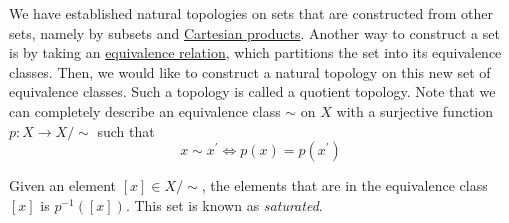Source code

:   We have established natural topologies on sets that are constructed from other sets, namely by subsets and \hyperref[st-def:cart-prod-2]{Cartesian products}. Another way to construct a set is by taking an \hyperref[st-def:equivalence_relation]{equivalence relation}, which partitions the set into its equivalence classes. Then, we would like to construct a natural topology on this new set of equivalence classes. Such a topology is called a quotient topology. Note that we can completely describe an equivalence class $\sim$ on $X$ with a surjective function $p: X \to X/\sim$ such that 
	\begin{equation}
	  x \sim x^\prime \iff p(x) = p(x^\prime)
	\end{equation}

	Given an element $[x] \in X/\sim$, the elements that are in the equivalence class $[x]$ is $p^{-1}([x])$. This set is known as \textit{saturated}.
────────────────
• Exercise goal: Print the listing verbatim, images excluded.

• Result of the exercise:
Source code

:   We have established natural topologies on sets that are constructed from other sets, namely by subsets and \hyperref[st-def:cart-prod-2]{Cartesian products}. Another way to construct a set is by taking an \hyperref[st-def:equivalence_relation]{equivalence relation}, which partitions the set into its equivalence classes. Then, we would like to construct a natural topology on this new set of equivalence classes. Such a topology is called a quotient topology. Note that we can completely describe an equivalence class $\sim$ on $X$ with a surjective function $p: X \to X/\sim$ such that 
	\begin{equation}
	  x \sim x^\prime \iff p(x) = p(x^\prime)
	\end{equation}

	Given an element $[x] \in X/\sim$, the elements that are in the equivalence class $[x]$ is $p^{-1}([x])$. This set is known as \textit{saturated}.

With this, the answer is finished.